精神科医の方が慢性疲労症候群について書いておられる記事がありました。慢性疲労症候群が単なる気の持ちようではなく、確かに存在する、ということが、精神科の臨床の視点から書かれています。
香山さんは次のように書いています。
ただ、「確かにこういった症状に苦しむ人はいる」ということ。そして「うつ病などの心の病でもなければ、気の持ちようでもない」ということだけは確かなようだ。
私もこれまで診察室で、心の病でもなければ、はっきりした体の病気も見つからず、ただ休んでも休んでも取れず、体の底にこびりついているような疲れだけを訴え続ける患者さんに何度か出会った。その人たちには抗うつ薬も効かなければ、カウンセリングをしても、これといった問題が見えてこない。
「これ、慢性疲労症候群かもしれませんね」と、病名を伝えることはできるが、だからといって治療法が確立しているわけでもないので、その後が続かない。

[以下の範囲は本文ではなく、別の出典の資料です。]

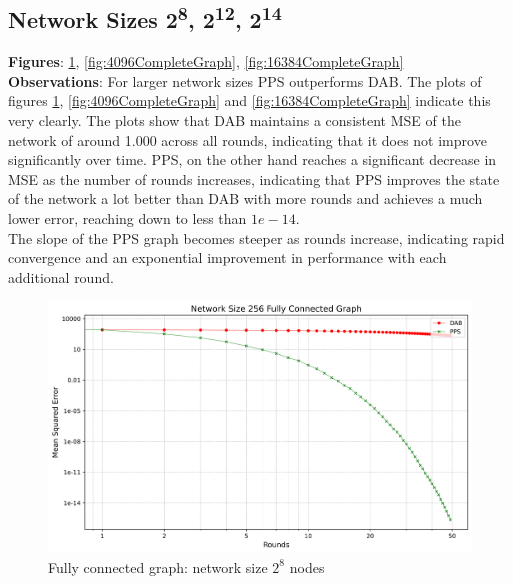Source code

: \subsection{Network Sizes 2\textsuperscript{8}, 2\textsuperscript{12}, 2\textsuperscript{14}}
\textbf{Figures}: \ref{fig:256CompleteGraph}, \ref{fig:4096CompleteGraph}, \ref{fig:16384CompleteGraph}\\
\textbf{Observations}: For larger network sizes PPS outperforms DAB. The plots of figures \ref{fig:256CompleteGraph}, \ref{fig:4096CompleteGraph} and \ref{fig:16384CompleteGraph} indicate this very clearly. The plots show that DAB maintains a consistent MSE of the network of around 1.000 across all rounds, indicating that it does not improve significantly over time. PPS, on the other hand reaches a significant decrease in MSE as the number of rounds increases, indicating that PPS improves the state of the network a lot better than DAB with more rounds and achieves a much lower error, reaching down to less than $1e-14$.\\
The slope of the PPS graph becomes steeper as rounds increase, indicating rapid convergence and an exponential improvement in performance with each additional round.\\
\begin{figure}[H]
    \centering
    \includegraphics[scale=0.5]{figures/completeGraphSimulations/DAB_vs_PPS_FCG_r50_n256.png}
    \caption{Fully connected graph: network size $2^{8}$ nodes}
    \label{fig:256CompleteGraph}
\end{figure}

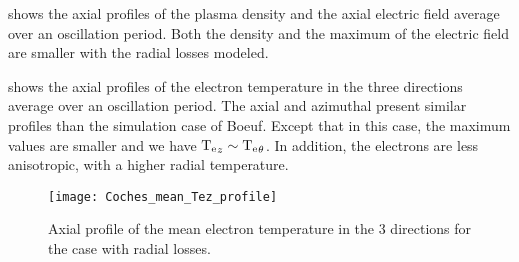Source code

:    shows the axial profiles of the plasma density and the axial electric field average over an oscillation period.
  Both the density and the maximum of the electric field are smaller with the radial losses modeled.
  
   shows the axial profiles of the electron temperature in the three directions average over an oscillation period.
  The axial and azimuthal present similar profiles than the simulation case of Boeuf.
  Except that in this case, the maximum values are smaller and we have $\mathrm{T_e}_z \sim \mathrm{T_e}_{\theta}$.
  In addition, the electrons are less anisotropic, with a higher radial temperature.
  
  \begin{figure}[hbtp]
    \centering
    \texttt{[image: Coches\_mean\_Tez\_profile]}
    \caption{ Axial profile of the mean electron temperature in the 3 directions for the case with radial losses.}
    \label{fig-coche-axial-Te}
  \end{figure}
  
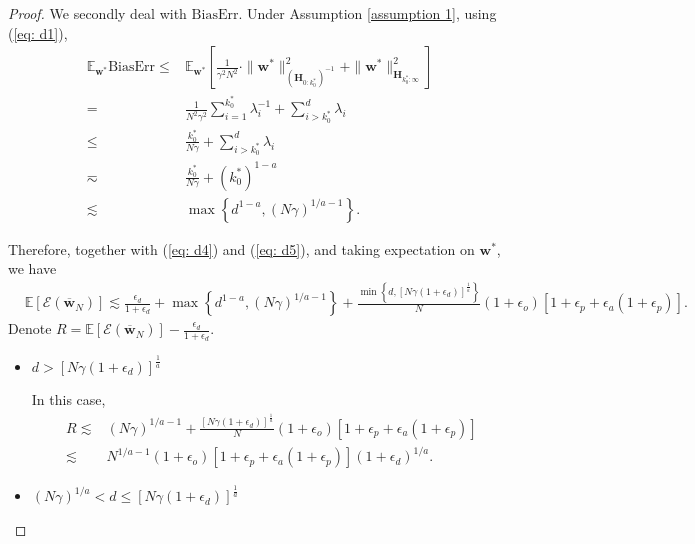 \documentclass[11pt, letterpaper]{article}
\begin{document}
\begin{proof}
    We secondly deal with $\mathrm{BiasErr}$. Under Assumption \ref{assumption 1}, using (\ref{eq: d1}),
    \begin{equation}
        \label{eq: d5}
        \begin{aligned}
            \mathbb{E}_{\mathbf{w}^*}\mathrm{BiasErr}\leq&
            \mathbb{E}_{\mathbf{w}^*}\left[\frac{1}{\gamma^2N^2}\cdot\|{\mathbf{w}}^*\|_{(\mathbf{H}_{0:k_0^*})^{-1}}^2+\|{\mathbf{w}}^*\|_{\mathbf{H}_{k_0^*:\infty}}^2\right]\\
            =&\frac{1}{N^2\gamma^2}\sum_{i=1}^{k_0^*}\lambda_i^{-1}+\sum_{i>k_0^*}^{d}\lambda_i\\
            \leq& \frac{k_0^*}{N\gamma}+\sum_{i>k_0^*}^{d}\lambda_i\\
            \eqsim&\frac{k_0^*}{N\gamma}+(k_0^*)^{1-a}\\
            \lesssim&\max\left\{d^{1-a},(N\gamma)^{1/a-1}\right\}.
        \end{aligned}
    \end{equation}
    
    Therefore, together with (\ref{eq: d4}) and (\ref{eq: d5}), and taking expectation on $\mathbf{w}^*$, we have
    \begin{equation*}
        \begin{aligned}
            &\mathbb{E}[\mathcal{E}(\overline{\mathbf{w}}_N)]\lesssim  \frac{\epsilon_d}{1+\epsilon_d}+\max\left\{d^{1-a},(N\gamma)^{1/a-1}\right\}+\frac{\min \left\{d,\left[N\gamma (1+\epsilon_d)\right]^{\frac{1}{a}}\right\}}{N}(1+\epsilon_o) [1+\epsilon_p+\epsilon_a(1+\epsilon_p)].
        \end{aligned}
    \end{equation*}
    Denote $R=\mathbb{E}[\mathcal{E}(\overline{\mathbf{w}}_N)]-\frac{\epsilon_d}{1+\epsilon_d}$.
    \begin{itemize}[leftmargin=*,nosep]
        \item $d>\left[N\gamma (1+\epsilon_d)\right]^{\frac{1}{a}}$

        In this case,
        \begin{equation*}
            \begin{aligned}
                R\lesssim& (N\gamma)^{1/a-1}+\frac{\left[N\gamma (1+\epsilon_d)\right]^{\frac{1}{a}}}{N}(1+\epsilon_o) [1+\epsilon_p+\epsilon_a(1+\epsilon_p)]\\
                \lesssim& N^{1/a-1}(1+\epsilon_o) [1+\epsilon_p+\epsilon_a(1+\epsilon_p)](1+\epsilon_d)^{1/a}.
            \end{aligned}
        \end{equation*}
        \item $(N\gamma)^{1/a}<d\leq \left[N\gamma (1+\epsilon_d)\right]^{\frac{1}{a}}$


\end{itemize}
\end{proof}
\end{document}
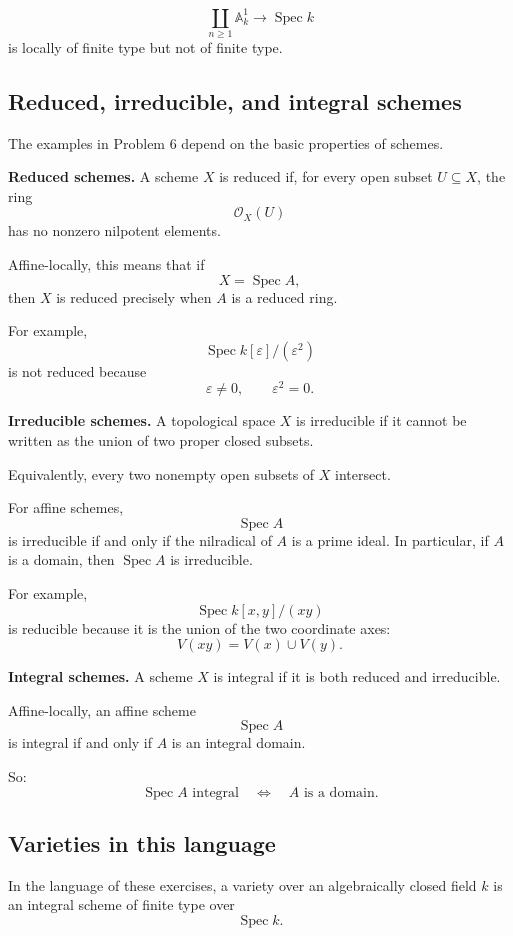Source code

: \documentclass[12pt,a4paper]{article}
\DeclareMathOperator{\Spec}{Spec}
\newcommand{\OO}{\mathcal{O}}
\providecommand{\Spec}{\operatorname{Spec}}
\theoremstyle{notespace}
\begin{document}
\[
\coprod_{n\geq 1}\mathbb A_k^1\to \Spec k
\]
is locally of finite type but not of finite type.

\subsection{Reduced, irreducible, and integral schemes}

The examples in Problem 6 depend on the basic properties of schemes.

\medskip

\textbf{Reduced schemes.}
A scheme \(X\) is reduced if, for every open subset \(U\subseteq X\), the ring
\[
\OO_X(U)
\]
has no nonzero nilpotent elements.

Affine-locally, this means that if
\[
X=\Spec A,
\]
then \(X\) is reduced precisely when \(A\) is a reduced ring.

For example,
\[
\Spec k[\varepsilon]/(\varepsilon^2)
\]
is not reduced because
\[
\varepsilon\neq 0,
\qquad
\varepsilon^2=0.
\]

\medskip

\textbf{Irreducible schemes.}
A topological space \(X\) is irreducible if it cannot be written as the union of two proper closed subsets.

Equivalently, every two nonempty open subsets of \(X\) intersect.

For affine schemes,
\[
\Spec A
\]
is irreducible if and only if the nilradical of \(A\) is a prime ideal. In particular, if \(A\) is a domain, then \(\Spec A\) is irreducible.

For example,
\[
\Spec k[x,y]/(xy)
\]
is reducible because it is the union of the two coordinate axes:
\[
V(xy)=V(x)\cup V(y).
\]

\medskip

\textbf{Integral schemes.}
A scheme \(X\) is integral if it is both reduced and irreducible.

Affine-locally, an affine scheme
\[
\Spec A
\]
is integral if and only if \(A\) is an integral domain.

So:
\[
\Spec A \text{ integral}
\quad\Longleftrightarrow\quad
A \text{ is a domain}.
\]

\subsection{Varieties in this language}

In the language of these exercises, a variety over an algebraically closed field \(k\) is an integral scheme of finite type over
\[
\Spec k.
\]
\end{document}
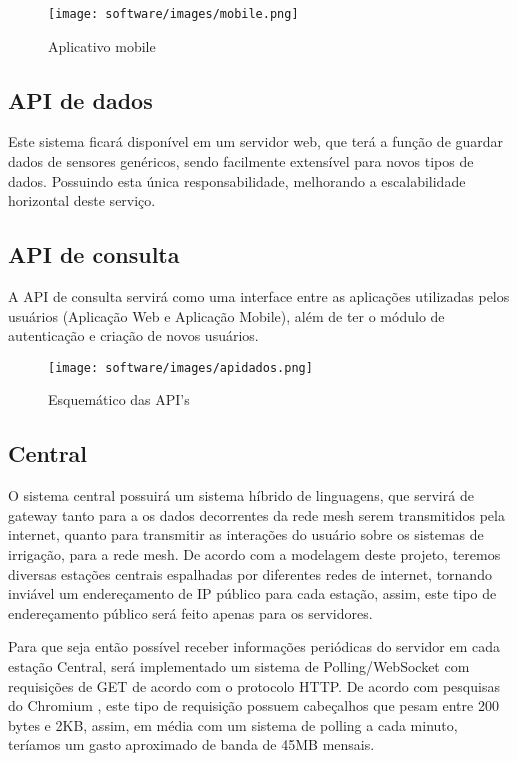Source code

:     \begin{figure}[H]
    	
    	\centering
        \texttt{[image: software/images/mobile.png]}
        \caption{Aplicativo mobile}
        \label{fig:mobile}
    \end{figure}

    \subsection{API de dados}

    Este sistema ficará disponível em um servidor web, que terá a função de guardar dados de sensores genéricos, sendo facilmente extensível para novos tipos de dados. Possuindo esta única responsabilidade, melhorando a escalabilidade horizontal deste serviço.

    \subsection{API de consulta}

    A API de consulta servirá como uma interface entre as aplicações utilizadas pelos usuários (Aplicação Web e Aplicação Mobile), além de ter o módulo de autenticação e criação de novos usuários.

    \begin{figure}[H]
    	\centering
        \texttt{[image: software/images/apidados.png]}
        \caption{Esquemático das API's}
        \label{fig:apidados}
    \end{figure}

    \subsection{Central}

    O sistema central possuirá um sistema híbrido de linguagens, que servirá de gateway  tanto para a os dados decorrentes da rede mesh serem transmitidos pela internet, quanto para transmitir as interações do usuário sobre os sistemas de irrigação, para a rede mesh. 
	De acordo com a modelagem deste projeto, teremos diversas estações centrais espalhadas por diferentes redes de internet, tornando inviável um endereçamento de IP público para cada estação, assim, este tipo de endereçamento público será feito apenas para os servidores.
    
    Para que seja então possível receber informações periódicas do servidor em cada estação Central, será implementado um sistema de Polling/WebSocket com requisições de GET de acordo com o protocolo HTTP. De acordo com pesquisas do Chromium \cite{chromium}, este tipo de requisição possuem cabeçalhos que pesam entre 200 bytes e 2KB, assim, em média com um sistema de polling a cada minuto, teríamos um gasto aproximado de banda de 45MB mensais.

実際に、CFSと診断された人の多くは、診断までは行き着いても、その後が続かないと思います。
最近、北海道の友だちが市大まで足を運んでCFSと診断されたという話を聞きました。その人はやっと病名が確定したことを喜んで、治療できると期待していましたが、何と言ってよいものかわかりませんでした。
以前のエントリに書いたように、わたしは慢性疲労症候群という診断名を得て、とても救われた気持ちになり、世界も広がりました。「不登校」や「引きこもり」と呼ばれることと比べたら、慢性疲労症候群という病名は何より助けになりました。
しかし慢性疲労症候群という病名は完治を意味しませんでした。治療によってかなり良くなりましたが、まだ先が見えません。
治療法のある別の病気と違って、慢性疲労症候群という病名は迷路に迷い込んだことを意味します。わたしは迷路からなんとか抜け出すためブログを始めました。わかった部分をマッピングしていけば、いつか全体像が見えるかもしれないと思ったのです。
CFSと診断されたその人のために、わたしができることは、同じ病名を持つ者として、励ましあって、いつか見えるに違いない出口へと進むことだと思っています。医師にとって「その後が続かない」としても、患者同士で手を取り合うなら、「その後を続け」られるかもしれません。